(TASK TO CARRY OUT) An exact copy of every line from the one holding "Source code" to the end of the entries below is required; leave the pictures out.

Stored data
..............................

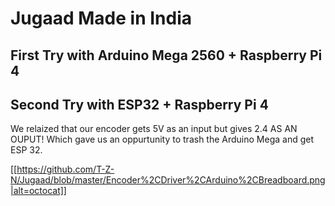 # Jugaad Made in India


## First Try with Arduino Mega 2560 + Raspberry Pi 4

## Second Try with ESP32 + Raspberry Pi 4

We relaized that our encoder gets 5V as an input but gives 2.4 AS AN OUPUT! Which gave us an oppurtunity to trash the Arduino Mega and get ESP 32.


[[https://github.com/T-Z-N/Jugaad/blob/master/Encoder%2CDriver%2CArduino%2CBreadboard.png|alt=octocat]]
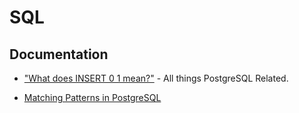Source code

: # SQL

## Documentation

* ["What does INSERT 0 1 mean?"](https://www.postgresql.org/docs/current/sql-insert.html) - All things PostgreSQL Related.

* [Matching Patterns in PostgreSQL](https://www.postgresql.org/docs/9.0/functions-matching.html)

..............................

(ANSWER)
Source code

: # SQL

## Documentation

* ["What does INSERT 0 1 mean?"](https://www.postgresql.org/docs/current/sql-insert.html) - All things PostgreSQL Related.

* [Matching Patterns in PostgreSQL](https://www.postgresql.org/docs/9.0/functions-matching.html)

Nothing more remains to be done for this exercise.